Mayak
A burnt book flutters its tattered pages; a long-legged fool skips on a deserted railway platform; a raucous celebration of peasant dancing erupts; a grainy black and white sequence of birds in flight – how do we connect these vivid fragments? The opening of The Lighthouse is as disorienting, yet absorbing, as the lyrical journey that lies ahead.

We stumble across a barren landscape, scarred by conflict, and are transported into a timeless mountain village swirled by mist. A young woman, Lena (Anna Kapaleva), is apparently coming home. But where is this place? And when? As Lena removes the dust sheets from her long-abandoned furniture she notably listens to a record of Alice in Wonderland – appropriate for a world where war has made nonsense of the normal.

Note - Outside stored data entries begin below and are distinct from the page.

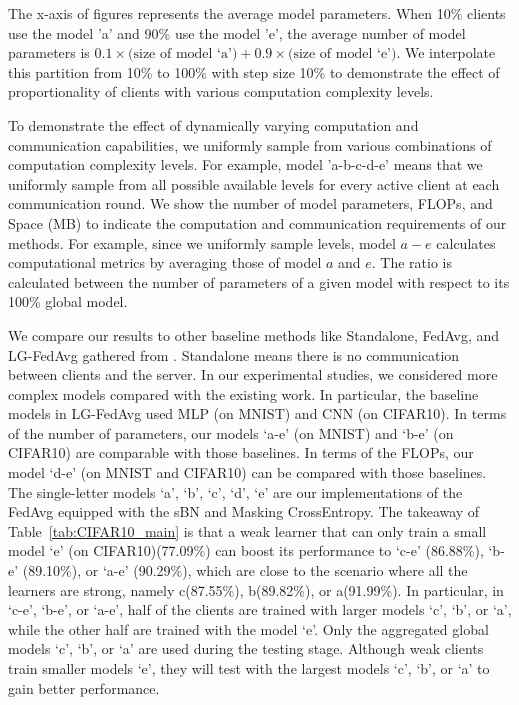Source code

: \documentclass{article} %
\begin{document}
The x-axis of figures represents the average model parameters. When 10\% clients use the model 'a' and 90\% use the model 'e', the average number of model parameters is $0.1\times\text{(size of model `a')} + 0.9\times\text{(size of model `e')}$. We interpolate this partition from 10\% to 100\% with step size 10\% to demonstrate the effect of proportionality of clients with various computation complexity levels.

To demonstrate the effect of dynamically varying computation and communication capabilities, we uniformly sample from various combinations of computation complexity levels. For example, model 'a-b-c-d-e' means that we uniformly sample from all possible available levels for every active client at each communication round. We show the number of model parameters, FLOPs, and Space (MB) to indicate the computation and communication requirements of our methods. For example, since we uniformly sample levels, model $a-e$ calculates computational metrics by averaging those of model $a$ and $e$. The ratio is calculated between the number of parameters of a given model with respect to its 100\% global model. 

We compare our results to other baseline methods like Standalone, FedAvg, and LG-FedAvg gathered from \citep{liang2020think}. Standalone means there is no communication between clients and the server. In our experimental studies, we considered more complex models compared with the existing work. In particular, the baseline models in LG-FedAvg used MLP (on MNIST) and CNN (on CIFAR10). In terms of the number of parameters, our models `a-e' (on MNIST) and `b-e' (on CIFAR10) are comparable with those baselines. In terms of the FLOPs, our model `d-e' (on MNIST and CIFAR10) can be compared with those baselines. The single-letter models `a', `b', `c', `d', `e' are our implementations of the FedAvg equipped with the sBN and Masking CrossEntropy. The takeaway of Table~\ref{tab:CIFAR10_main} is that a weak learner that can only train a small model `e' (on CIFAR10)(77.09\%) can boost its performance to `c-e' (86.88\%), `b-e' (89.10\%), or `a-e' (90.29\%), which are close to the scenario where all the learners are strong, namely c(87.55\%),  b(89.82\%), or a(91.99\%). In particular, in `c-e', `b-e', or `a-e', half of the clients are trained with larger models `c', `b', or `a', while the other half are trained with the model `e'. Only the aggregated global models `c', `b', or `a' are used during the testing stage. Although weak clients train smaller models `e', they will test with the largest models `c', `b', or `a' to gain better performance.
\end{document}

And The Lighthouse is best approached as a tumble down a temporal rabbit hole, where grainy flashbacks of a pre-war past are elided with an ever-pervading fear of future destruction and a fleeting respite is found in the mundane, domestic present. Shots of a child being bathed or hands sawing logs for a fire, sing with a simple beauty. Like Lena, her 20-something heroine, the then 27-year-old director Maria Sakyaan was a young woman displaced by war. Aged 12 the conflict in the Caucasus forced her and her family to flee Armenia to Moscow. The Lighthouse, her remarkably confident debut, was not just about realising her own vision as a filmmaker – an uphill enough challenge given she is the first female director to complete a feature in the history of Armenian cinema. It was also a way of exploring the trauma of her own past and that of her fellow collaborators which, on The Lighthouse, included a Serbian set designer and a Georgian screenwriter, both similarly swept up in the mass migration that followed the breakup of the Soviet Union after 1991.

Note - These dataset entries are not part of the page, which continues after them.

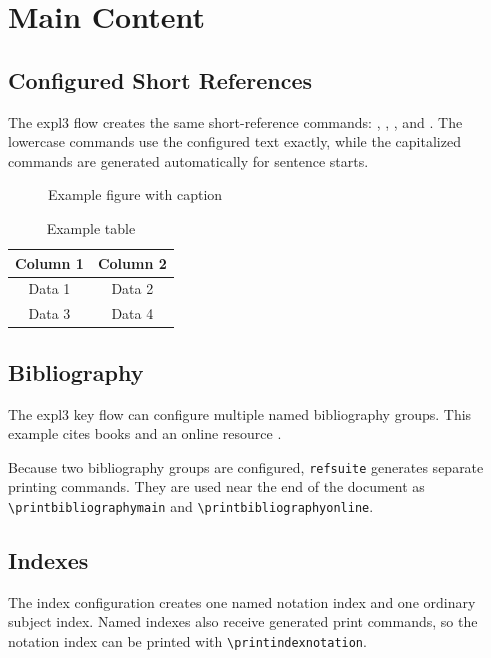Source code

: \documentclass{article}
\begin{document}
\section{Main Content}

\subsection{Configured Short References}

The expl3 flow creates the same short-reference commands: ,
, , and .
The lowercase commands use the configured text exactly, while the capitalized
commands are generated automatically for sentence starts.

\begin{figure}[htbp]
  \centering
  \caption{Example figure with caption}
  \label{fig:sample}
\end{figure}

\begin{table}[htbp]
  \centering
  \begin{tabular}{|c|c|}
    \hline
    Column 1 & Column 2 \\
    \hline
    Data 1 & Data 2 \\
    Data 3 & Data 4 \\
    \hline
  \end{tabular}
  \caption{Example table}
  \label{tab:sample}
\end{table}

\subsection{Bibliography}

The expl3 key flow can configure multiple named bibliography groups. This
example cites books \cite{knuth1984texbook,lamport1994latex} and an online
resource \cite{ctan2024latex}.

Because two bibliography groups are configured, \texttt{refsuite} generates
separate printing commands.  They are used near the end of the document as
\verb|\printbibliographymain| and \verb|\printbibliographyonline|.

\subsection{Indexes}

The index configuration creates one named notation index and one ordinary subject
index.  Named indexes also receive generated print commands, so the notation
index can be printed with \verb|\printindexnotation|.
\end{document}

Saakyan trained as a film maker in Moscow and it’s the Russian master, Andrei Tarkovsky, whose influence ripples most strongly through The Lighthouse, most notably in the repeated use of water and mirrors that provide its more sublime moments of reflection. However her influences run wider. She has said she was inspired to the ‘magical’ possibilities of film when she saw Peter Greenaway’s A Zed And Two Noughts as a child and Saakyan’s unique, dreamy visual style here also occasionally recalls two other ‘outsider’ British auteurs – Lynne Ramsay and Derek Jarman. Certainly The Lighthouse was enthusiastically appreciated by British critics, many of whom ranked in their top 10 films of 2007 purely on the basis of its two screenings at the London Film Festival that year.
Refreshingly for a war film, certainly for one shot by an Armenian, Saakyan focuses her lens mainly on women and girls and their concerns and everyday struggles. Men are absent (away fighting) or disembodied as a ‘threat’ located in the black army helicopters that roar overhead or the radio voices that announce fatalities. Both of these represent the powerful external forces that dictate the women’s lives and that are, terrifyingly, beyond their control. The penultimate shot of the film is that of a female refugee silently screaming. With The Lighthouse, Saakyan has finally given that nameless woman, and thousands like her, a voice.